Образ Ришелье не получил дальнейшего развития в трилогии о мушкетерах. Однако существует не слишком известный и редко переиздававшийся роман Дюма, в котором Ришелье — одна из центральных фигур, а действие происходит вскоре после событий «Трех мушкетеров». Роман известен под двумя названиями: «Граф де Море» и «Красный сфинкс». Под графом де Море имеется в виду побочный сын Генриха ГУ, узаконенный отцом в 1608 году и игравший впоследствии значительную роль в политической истории Франции. А Красный сфинкс — это и есть Ришелье. Так в свое время его назвал известный историк Ж. Мишле. Именно под этим заглавием роман вышел недавно на русском языке в издаваемом Арт-Бизнес-Центром собрании сочинений Дюма.
Время действия романа выбрано не случайно: это один из самых драматических эпизодов в жизни Ришелье, когда его противники, объединившись, казалось, сумели подорвать доверие к нему короля и уже праздновали победу. Кардинал, который еще в «Трех мушкетерах» вполне однозначно высказался в пользу «естественной справедливости», не счел возможным бороться за собственную выгоду. Его заботила лишь судьба Франции, в случае, если он окажется в изгнании.

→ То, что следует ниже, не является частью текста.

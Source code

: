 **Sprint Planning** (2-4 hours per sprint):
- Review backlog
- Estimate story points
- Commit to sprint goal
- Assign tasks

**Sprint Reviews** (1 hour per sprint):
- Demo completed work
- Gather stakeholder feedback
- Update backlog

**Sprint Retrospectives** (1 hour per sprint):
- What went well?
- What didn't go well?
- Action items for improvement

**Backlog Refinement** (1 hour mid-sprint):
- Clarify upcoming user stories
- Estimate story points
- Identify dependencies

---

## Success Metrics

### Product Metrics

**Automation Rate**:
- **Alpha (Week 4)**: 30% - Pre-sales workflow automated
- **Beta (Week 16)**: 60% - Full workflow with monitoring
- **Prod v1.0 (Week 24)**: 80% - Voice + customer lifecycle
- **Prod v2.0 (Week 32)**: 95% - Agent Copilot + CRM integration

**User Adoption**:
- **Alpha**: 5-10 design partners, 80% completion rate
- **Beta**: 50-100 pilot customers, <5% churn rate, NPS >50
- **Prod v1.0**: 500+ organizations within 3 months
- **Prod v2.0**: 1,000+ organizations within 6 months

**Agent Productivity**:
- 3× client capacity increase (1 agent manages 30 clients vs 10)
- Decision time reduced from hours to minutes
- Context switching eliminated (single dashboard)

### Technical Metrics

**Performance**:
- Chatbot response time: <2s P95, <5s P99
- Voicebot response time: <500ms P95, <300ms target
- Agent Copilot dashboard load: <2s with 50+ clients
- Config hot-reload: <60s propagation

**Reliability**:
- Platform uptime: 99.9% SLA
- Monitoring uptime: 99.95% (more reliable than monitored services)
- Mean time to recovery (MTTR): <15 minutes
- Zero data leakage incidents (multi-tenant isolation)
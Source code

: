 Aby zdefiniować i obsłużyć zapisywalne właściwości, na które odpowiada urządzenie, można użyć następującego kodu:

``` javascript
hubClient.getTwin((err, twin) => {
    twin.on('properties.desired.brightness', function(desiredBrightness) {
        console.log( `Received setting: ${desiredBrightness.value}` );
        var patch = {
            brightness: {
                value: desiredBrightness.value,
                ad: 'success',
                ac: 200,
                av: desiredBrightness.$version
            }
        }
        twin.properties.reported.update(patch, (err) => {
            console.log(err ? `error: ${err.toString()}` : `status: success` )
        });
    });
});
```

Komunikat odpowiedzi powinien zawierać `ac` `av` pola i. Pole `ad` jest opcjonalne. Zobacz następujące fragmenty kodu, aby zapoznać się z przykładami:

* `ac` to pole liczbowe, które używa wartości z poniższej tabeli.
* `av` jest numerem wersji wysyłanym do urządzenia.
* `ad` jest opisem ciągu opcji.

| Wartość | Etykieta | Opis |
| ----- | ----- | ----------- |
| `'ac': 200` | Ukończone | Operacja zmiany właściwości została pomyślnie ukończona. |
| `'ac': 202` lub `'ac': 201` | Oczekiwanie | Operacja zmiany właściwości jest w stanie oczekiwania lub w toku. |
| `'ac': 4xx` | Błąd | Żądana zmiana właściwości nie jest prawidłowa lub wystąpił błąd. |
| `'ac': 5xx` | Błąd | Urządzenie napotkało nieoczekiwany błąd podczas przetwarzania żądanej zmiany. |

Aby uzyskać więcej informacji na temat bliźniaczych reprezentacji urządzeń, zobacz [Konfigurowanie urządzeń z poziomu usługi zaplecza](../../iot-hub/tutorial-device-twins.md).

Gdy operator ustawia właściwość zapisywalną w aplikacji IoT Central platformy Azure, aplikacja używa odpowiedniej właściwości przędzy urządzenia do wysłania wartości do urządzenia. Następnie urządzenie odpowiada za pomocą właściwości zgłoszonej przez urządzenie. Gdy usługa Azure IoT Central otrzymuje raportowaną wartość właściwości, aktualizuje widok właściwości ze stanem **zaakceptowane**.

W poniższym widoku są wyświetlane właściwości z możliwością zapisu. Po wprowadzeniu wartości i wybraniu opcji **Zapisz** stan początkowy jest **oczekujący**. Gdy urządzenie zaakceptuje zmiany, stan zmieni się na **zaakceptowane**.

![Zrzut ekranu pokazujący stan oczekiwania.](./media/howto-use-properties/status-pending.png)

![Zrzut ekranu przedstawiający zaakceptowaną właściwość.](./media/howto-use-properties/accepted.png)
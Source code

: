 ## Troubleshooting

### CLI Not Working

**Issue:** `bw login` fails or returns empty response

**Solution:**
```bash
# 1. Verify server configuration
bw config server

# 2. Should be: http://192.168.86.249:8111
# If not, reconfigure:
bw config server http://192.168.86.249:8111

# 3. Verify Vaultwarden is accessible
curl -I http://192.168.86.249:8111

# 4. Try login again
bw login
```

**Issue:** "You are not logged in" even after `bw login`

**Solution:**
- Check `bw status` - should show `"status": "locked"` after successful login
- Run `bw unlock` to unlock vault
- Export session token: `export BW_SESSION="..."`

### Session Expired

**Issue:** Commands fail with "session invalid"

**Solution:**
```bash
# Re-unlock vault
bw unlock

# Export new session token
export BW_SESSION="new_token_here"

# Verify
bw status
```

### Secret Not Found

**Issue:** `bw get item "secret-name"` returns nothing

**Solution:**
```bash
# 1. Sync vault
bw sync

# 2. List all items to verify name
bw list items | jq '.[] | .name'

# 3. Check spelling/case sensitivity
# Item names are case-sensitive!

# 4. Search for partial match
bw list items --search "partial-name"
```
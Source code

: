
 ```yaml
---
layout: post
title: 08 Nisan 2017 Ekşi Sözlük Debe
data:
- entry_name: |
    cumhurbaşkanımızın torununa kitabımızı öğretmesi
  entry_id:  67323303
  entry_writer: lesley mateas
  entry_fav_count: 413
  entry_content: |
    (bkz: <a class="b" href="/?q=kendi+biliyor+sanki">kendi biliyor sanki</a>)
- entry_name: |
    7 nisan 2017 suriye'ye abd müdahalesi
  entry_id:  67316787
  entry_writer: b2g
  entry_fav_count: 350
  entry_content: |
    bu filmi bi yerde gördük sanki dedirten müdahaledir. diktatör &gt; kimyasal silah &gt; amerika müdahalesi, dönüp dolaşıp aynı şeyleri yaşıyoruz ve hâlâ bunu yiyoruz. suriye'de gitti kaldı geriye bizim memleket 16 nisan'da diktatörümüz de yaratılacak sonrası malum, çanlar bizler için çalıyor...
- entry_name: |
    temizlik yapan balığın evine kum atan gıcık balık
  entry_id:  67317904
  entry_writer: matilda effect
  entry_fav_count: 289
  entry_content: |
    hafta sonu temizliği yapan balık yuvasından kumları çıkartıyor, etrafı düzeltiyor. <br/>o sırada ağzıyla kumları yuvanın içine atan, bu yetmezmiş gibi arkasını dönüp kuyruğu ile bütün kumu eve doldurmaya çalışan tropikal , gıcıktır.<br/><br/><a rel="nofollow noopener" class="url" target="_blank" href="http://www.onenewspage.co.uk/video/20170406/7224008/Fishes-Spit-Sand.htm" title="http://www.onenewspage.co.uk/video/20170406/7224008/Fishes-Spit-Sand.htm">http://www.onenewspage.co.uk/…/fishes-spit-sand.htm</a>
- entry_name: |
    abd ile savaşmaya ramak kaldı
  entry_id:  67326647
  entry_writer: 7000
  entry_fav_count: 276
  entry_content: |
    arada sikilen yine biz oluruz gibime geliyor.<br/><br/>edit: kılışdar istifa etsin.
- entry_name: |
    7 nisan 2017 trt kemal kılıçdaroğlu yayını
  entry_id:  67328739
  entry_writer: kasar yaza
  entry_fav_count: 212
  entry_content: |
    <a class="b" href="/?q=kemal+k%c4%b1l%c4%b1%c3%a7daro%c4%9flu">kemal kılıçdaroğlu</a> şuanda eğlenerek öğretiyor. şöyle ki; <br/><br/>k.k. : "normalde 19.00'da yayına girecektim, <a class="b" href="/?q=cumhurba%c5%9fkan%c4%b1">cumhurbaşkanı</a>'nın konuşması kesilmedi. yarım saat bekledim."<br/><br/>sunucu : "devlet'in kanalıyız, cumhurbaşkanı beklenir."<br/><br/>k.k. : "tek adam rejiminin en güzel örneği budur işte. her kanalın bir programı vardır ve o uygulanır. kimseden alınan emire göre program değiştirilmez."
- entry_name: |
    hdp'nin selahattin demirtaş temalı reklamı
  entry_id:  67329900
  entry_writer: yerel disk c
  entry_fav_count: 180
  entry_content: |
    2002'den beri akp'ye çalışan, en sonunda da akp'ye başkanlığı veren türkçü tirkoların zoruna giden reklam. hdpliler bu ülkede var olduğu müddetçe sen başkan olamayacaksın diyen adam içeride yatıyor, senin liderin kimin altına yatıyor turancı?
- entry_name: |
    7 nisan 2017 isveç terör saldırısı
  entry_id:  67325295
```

Подготовив почву для самостоятельных действий короля, пожелавшего вдруг независимо вершить государственные дела, Ришелье удалился в свое имение. Дальше произошло то, чего и следовало ожидать: никогда особо не утруждавший себя решением сложных политических вопросов Людовик XIII быстро сдался и, понимая свою ответственность за судьбу страны, призвал кардинала вернуться. Естественная справедливость восторжествовала.
В трилогии о мушкетерах есть образ священника, развитию которого уделяется куда больше внимания, чем развитию образа Ришелье. Это и понятно. Ришелье появляется лишь в первом романе, и его деятельность, оказывая влияние на развитие сюжета, все же остается на втором плане. Тот же образ, о котором идет речь, не только постоянно на виду, но без него нельзя было бы представить себе и самих романов. Это — Арамис. Как и Ришелье, Арамис одновременно и священник, и воин, и когда он перестает держать в руках шпагу, то становится крупным политиком, без страха вмешивающимся в судьбы государства. Подобно Ришелье он смел, хитер, изобретателен. Подобно Ришелье больше склонен к светской жизни, чем это пристало бы духовной особе. Возможно, Арамис и мыслил себя кем-то вроде Ришелье при близнеце Людовика XIV, если бы тому удалось остаться на престоле и не стать Железной маской.
Впрочем, у Арамиса есть, бесспорно, серьезное отличие от Ришелье: во всех его действиях личный интерес изрядно опережает интересы тех, кого он, по видимости, представляет. Честолюбие, прикрытое лицемерной приниженностью человека, якобы посвятившего себя Богу, постоянно проскальзывает в речах, действиях и поступках этого загадочного человека. Он знает, что и когда следует сказать, но думать при этом он может прямо противоположное. Эта черта характерна и для Ришелье, но тот создает сильное государство, а Арамис, не менее умный и изворотливый, действует во благо себе. В конечном счете оба преуспевают: Ришелье добивается укрепления королевской власти; Арамис становится не только командором иезуитов, но и могущественным герцогом Аламеда. Однако если Ришелье хлопочет о нарождающемся будущем Франции, то Арамис — это Ришелье прошлого, тяготеющего к интригам иезуитов и к тому, чтобы поставить интересы ордена выше интересов государства. Такое обвинение было, как известно, в свое время предъявлено руководителям ордена тамплиеров. Только Арамису не суждено, потерпев поражение, взойти на костер: он остается жить, испепеляемый внутренним пламенем, разочарованный крушением своих честолюбивых замыслов и снедаемый угрызениями совести после смерти Портоса, которого он втянул в гибельную для того интригу.